Resenha: “1984” e o Grande Irmão

Aldir Guedes Soriano

CRÔNICA - Aldir Guedes Soriano

Data 11/09/2025
Horário 05:30

Winston Smith, personagem principal do livro “1984,” ficção de George Orwell (1903-1950), tinha diante de si instrumentos antigos de escrita e desafiadoras folhas de papel, em branco. Após semanas de preparação, sacrificando o seu almoço no Ministério da Verdade, o funcionário público estava decidido a escrever um diário. Havia enormes retratos do Grande Irmão espalhados por toda a cidade de Londres, com os dizeres: “O Grande Irmão está vigiando você.” Winston sabia que estava sendo constantemente observado pelos olhos de Monalisa daquele camarada de bigode preto.  
Naquela tarde de outono, Winston entrou em seu solitário e malcheiroso apartamento.
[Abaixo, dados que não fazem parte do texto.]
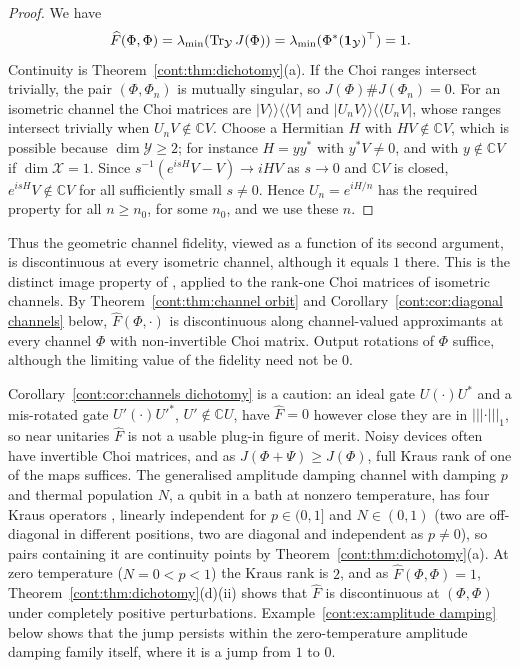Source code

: \begin{proof}
We have
\[
\widehat F(\Phi,\Phi)=\lambda_{\min}(\Tr_{\mathcal{Y}}J(\Phi))=\lambda_{\min}(\Phi^*(\mathbf{1}_{\mathcal{Y}})^\top)=1.
\]
Continuity is Theorem~\ref{cont:thm:dichotomy}(a). If the Choi ranges intersect trivially, the pair $(\Phi,\Phi_n)$ is mutually singular, so $J(\Phi)\#J(\Phi_n)=0$. For an isometric channel the Choi matrices are $|V\rangle\!\rangle\langle\!\langle V|$ and $|U_nV\rangle\!\rangle\langle\!\langle U_nV|$, whose ranges intersect trivially when $U_nV\notin\mathbb{C}V$. Choose a Hermitian $H$ with $HV\notin\mathbb{C}V$, which is possible because $\dim\mathcal{Y}\geq2$; for instance $H=yy^*$ with $y^*V\neq0$, and with $y\notin\mathbb{C}V$ if $\dim\mathcal{X}=1$. Since $s^{-1}(e^{isH}V-V)\to iHV$ as $s\to0$ and $\mathbb{C}V$ is closed, $e^{isH}V\notin\mathbb{C}V$ for all sufficiently small $s\neq0$. Hence $U_n=e^{iH/n}$ has the required property for all $n\geq n_0$, for some $n_0$, and we use these $n$.
\end{proof}

Thus the geometric channel fidelity, viewed as a function of its second argument, is discontinuous at every isometric channel, although it equals $1$ there. This is the distinct image property of \cite{cree2020fidelity}, applied to the rank-one Choi matrices of isometric channels. %
By Theorem~\ref{cont:thm:channel orbit} and Corollary~\ref{cont:cor:diagonal channels} below, $\widehat F(\Phi,\cdot)$ is discontinuous along channel-valued approximants at every channel $\Phi$ with non-invertible Choi matrix. Output rotations of $\Phi$ suffice, although the limiting value of the fidelity need not be $0$.

\begin{remark}\label{cont:rem:phys-dichotomy}
Corollary~\ref{cont:cor:channels dichotomy} is a caution: an ideal gate $U(\cdot)U^*$ and a mis-rotated gate $U'(\cdot)U'^*$, $U'\notin\mathbb{C}U$, have $\widehat{F}=0$ however close they are in $|||\cdot|||_1$, so near unitaries $\widehat{F}$ is not a usable plug-in figure of merit. Noisy devices often have invertible Choi matrices, and as $J(\Phi+\Psi)\geq J(\Phi)$, full Kraus rank of one of the maps suffices. The generalised amplitude damping channel with damping $p$ and thermal population $N$, a qubit in a bath at nonzero temperature, has four Kraus operators \cite{KhatriSharmaWilde2020}, linearly independent for $p\in(0,1]$ and $N\in(0,1)$ (two are off-diagonal in different positions, two are diagonal and independent as $p\neq0$), so pairs containing it are continuity points by Theorem~\ref{cont:thm:dichotomy}(a). At zero temperature ($N=0<p<1$) the Kraus rank is $2$, and as $\widehat{F}(\Phi,\Phi)=1$, Theorem~\ref{cont:thm:dichotomy}(d)(ii) shows that $\widehat{F}$ is discontinuous at $(\Phi,\Phi)$ under completely positive perturbations.
Example~\ref{cont:ex:amplitude damping} below shows that the jump persists within the zero-temperature amplitude damping family itself, where it is a jump from $1$ to $0$. %
\end{remark}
Ele passou pela cozinha. Esfomeado, comeu o naco de pão embolorado que seria o seu desjejum do dia seguinte. Almejando uma dose de coragem (Dutch Courage), tomou de uma só vez uma xícara de Gin Vitória (bebida sintética enjoativa e desagradável). Logo sentiu como se tivesse recebido uma pancada de cacetete na nuca. A bebida também o golpeou no estômago, mas em seguida proporcionou-lhe algum alívio emocional.  
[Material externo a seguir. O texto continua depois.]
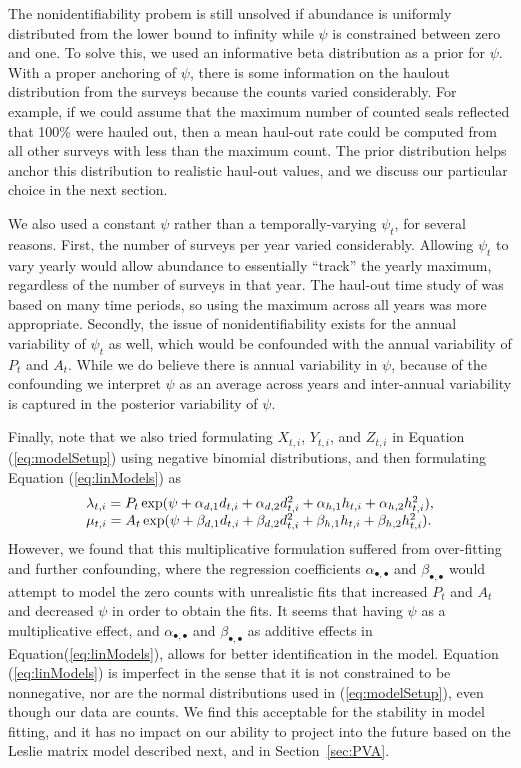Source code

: \documentclass[12pt, titlepage]{article}\usepackage[]{graphicx}\usepackage[]{color}
\begin{document}
The nonidentifiability probem is still unsolved if abundance is uniformly distributed from the lower bound to infinity while $\psi$ is constrained between zero and one.  To solve this, we used an informative beta distribution as a prior for $\psi$. With a proper anchoring of $\psi$, there is some information on the haulout distribution from the surveys because the counts varied considerably. For example, if we could assume that the maximum number of counted seals reflected that 100\% were hauled out, then a mean haul-out rate could be computed from all other surveys with less than the maximum count. The prior distribution helps anchor this distribution to realistic haul-out values, and we discuss our particular choice in the next section.

We also used a constant $\psi$ rather than a temporally-varying $\psi_t$, for several reasons.  First, the number of surveys per year varied considerably.  Allowing $\psi_t$ to vary yearly would allow abundance to essentially ``track'' the yearly maximum, regardless of the number of surveys in that year.  The haul-out time study of \citet{Simp:With:Cesa:Bove:stab:2003} was based on many time periods, so using the maximum across all years was more appropriate.  Secondly, the issue of nonidentifiability exists for the annual variability of $\psi_t$ as well, which would be confounded with the annual variability of $P_t$ and $A_t$.  While we do believe there is annual variability in $\psi$, because of the confounding we interpret $\psi$ as an average across years and inter-annual variability is captured in the posterior variability of $\psi$.

Finally, note that we also tried formulating $X_{t,i}$, $Y_{t,i}$, and $Z_{t,i}$ in Equation (\ref{eq:modelSetup}) using negative binomial distributions, and then formulating Equation (\ref{eq:linModels}) as
\[
  \begin{tabular}{l}
    $\lambda_{t,i} = P_t \exp(\psi + \alpha_{d,1}d_{t,i} + \alpha_{d,2}d^2_{t,i} + \alpha_{h,1}h_{t,i} + \alpha_{h,2}h^2_{t,i})$, \\
    $\mu_{t,i} = A_t \exp(\psi + \beta_{d,1}d_{t,i} + \beta_{d,2}d^2_{t,i} + \beta_{h,1}h_{t,i} + \beta_{h,2}h^2_{t,i})$.
  \end{tabular}
\]
However, we found that this multiplicative formulation suffered from over-fitting and further confounding, where the regression coefficients $\alpha_{\bullet,\bullet}$ and $\beta_{\bullet,\bullet}$ would attempt to model the zero counts with unrealistic fits that increased $P_t$ and $A_t$ and decreased $\psi$ in order to obtain the fits.  It seems that having $\psi$ as a multiplicative effect, and $\alpha_{\bullet,\bullet}$ and $\beta_{\bullet,\bullet}$ as additive effects in Equation(\ref{eq:linModels}), allows for better identification in the model. Equation (\ref{eq:linModels}) is imperfect in the sense that it is not constrained to be nonnegative, nor are the normal distributions used in (\ref{eq:modelSetup}), even though our data are counts. We find this acceptable for the stability in model fitting, and it has no impact on our ability to project into the future based on the Leslie matrix model described next, and in Section~\ref{sec:PVA}.  
\end{document}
Havia um canto no apartamento em que Winston ficava fora do alcance visual da Teletela. Nesse precário refúgio, ele puxou da gaveta o seu esplêndido e raro caderno de anotações. Sobre a mesa havia um frasco de tinta e o arcaico porta-penas. Finalmente, mergulhou o bico de pena na tinta e escreveu o cabeçalho: 4 de abril de 1984. Abaixo, registrou cenas de um filme de guerra, com explosões e braços humanos voando pelos ares. Ao sentir cãibras interrompeu a escrita. Refletiu sobre os Dois Minutos de Ódio vivenciados pela manhã.  O alvo era sempre o inimigo Emmanuel Goldstein. Os minutos de ódio cessaram com a costumeira, hipnótica e histérica adoração ao Big Brother. 
Winston estava aterrorizado ao escrever no diário: Abaixo o Grande Irmão. A simples posse dos materiais de escrita já seria o suficiente para que ele fosse preso, torturado e, por fim, vaporizado, ou seja, varrido para sempre como se nunca tivesse existido. Certamente seria encontrado pela implacável polícia do pensamento. Espiões estavam por toda parte. Crianças doutrinadas espreitavam a fim de denunciar pais e vizinhos. 
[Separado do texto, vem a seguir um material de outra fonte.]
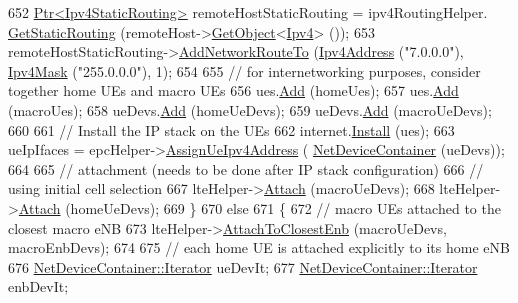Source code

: \begin{DoxyCode}
652       \hyperlink{classns3_1_1Ptr}{Ptr<Ipv4StaticRouting>} remoteHostStaticRouting = ipv4RoutingHelper.
      \hyperlink{classns3_1_1Ipv4StaticRoutingHelper_a731206e50d305695dac7fb2ef963a4bb}{GetStaticRouting} (remoteHost->\hyperlink{classns3_1_1Object_a13e18c00017096c8381eb651d5bd0783}{GetObject}<\hyperlink{classns3_1_1Ipv4}{Ipv4}> ());
653       remoteHostStaticRouting->\hyperlink{classns3_1_1Ipv4StaticRouting_a8bf5eaa7ba49fe33c78c70d5560b6c39}{AddNetworkRouteTo} (\hyperlink{classns3_1_1Ipv4Address}{Ipv4Address} (\textcolor{stringliteral}{"7.0.0.0"}), 
      \hyperlink{classns3_1_1Ipv4Mask}{Ipv4Mask} (\textcolor{stringliteral}{"255.0.0.0"}), 1);
654 
655       \textcolor{comment}{// for internetworking purposes, consider together home UEs and macro UEs}
656       ues.\hyperlink{classns3_1_1NodeContainer_aa60b3a0e70f2fb324e16ffcf8bf31fcb}{Add} (homeUes);
657       ues.\hyperlink{classns3_1_1NodeContainer_aa60b3a0e70f2fb324e16ffcf8bf31fcb}{Add} (macroUes);
658       ueDevs.\hyperlink{classns3_1_1NetDeviceContainer_a7ca8bc1d7ec00fd4fcc63869987fbda5}{Add} (homeUeDevs);
659       ueDevs.\hyperlink{classns3_1_1NetDeviceContainer_a7ca8bc1d7ec00fd4fcc63869987fbda5}{Add} (macroUeDevs);
660 
661       \textcolor{comment}{// Install the IP stack on the UEs}
662       internet.\hyperlink{classns3_1_1InternetStackHelper_a6645b412f31283d2d9bc3d8a95cebbc0}{Install} (ues);
663       ueIpIfaces = epcHelper->\hyperlink{classns3_1_1PointToPointEpcHelper_a11102d32127163fdcc47c44623d4f0cc}{AssignUeIpv4Address} (
      \hyperlink{classns3_1_1NetDeviceContainer}{NetDeviceContainer} (ueDevs));
664 
665       \textcolor{comment}{// attachment (needs to be done after IP stack configuration)}
666       \textcolor{comment}{// using initial cell selection}
667       lteHelper->\hyperlink{classns3_1_1LteHelper_a9466743f826aa2652a87907b7f0a1c87}{Attach} (macroUeDevs);
668       lteHelper->\hyperlink{classns3_1_1LteHelper_a9466743f826aa2652a87907b7f0a1c87}{Attach} (homeUeDevs);
669     \}
670   \textcolor{keywordflow}{else}
671     \{
672       \textcolor{comment}{// macro UEs attached to the closest macro eNB}
673       lteHelper->\hyperlink{classns3_1_1LteHelper_af1e68c53f22b705f1c41753558240999}{AttachToClosestEnb} (macroUeDevs, macroEnbDevs);
674 
675       \textcolor{comment}{// each home UE is attached explicitly to its home eNB}
676       \hyperlink{classns3_1_1NetDeviceContainer_a45709bb572f975569ed985fa89b132f8}{NetDeviceContainer::Iterator} ueDevIt;
677       \hyperlink{classns3_1_1NetDeviceContainer_a45709bb572f975569ed985fa89b132f8}{NetDeviceContainer::Iterator} enbDevIt;

\end{DoxyCode}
O Gin Vitória é símbolo do triunfo do Partido, que, em sua propaganda ostensiva, promete o paraíso na terra, mas entrega miséria, fome, tortura, morte e desolação. O Ministério da Fartura gera escassez e miséria; o Ministério da Verdade reescreve o passado. No prédio do temido Ministério do “Amor,” Winston é torturado até reconhecer que 2 + 2 é igual a 5. O amor venceu! Em Oceania, tudo é falseado. O açúcar e o café de verdade são inacessíveis. Apenas produtos sintéticos, falsificados ou adulterados estão disponíveis. 
O pesadelo fictício de Winston reflete graves aspectos da realidade. Em 1949, quando Orwell publicou 1984, as atrocidades de Stálin eram bem conhecidas pelo autor. Ademais, não havia computadores pessoais e celulares. Hoje, cada um de nós carrega sua própria Teletela no bolso. 
Em 2013, Edward Snowden vazou documentos secretos comprovando que as agências americanas NSA e CIA passaram a espionar o cidadão. É notório o aumento da capacidade de vigilância e de controle. Assim, o tema das liberdades de pensamento e de expressão torna-se ainda mais relevante e desafiador.  
Censuras e restrições à liberdade de expressão atendem, exclusivamente, aos interesses de ideologias políticas de natureza totalitária. A limitação do poder do Estado assegura o pluralismo político e a mais ampla liberdade individual de pensamento, de consciência, de religião e de expressão. Todo regime opressor combate obsessivamente essas liberdades.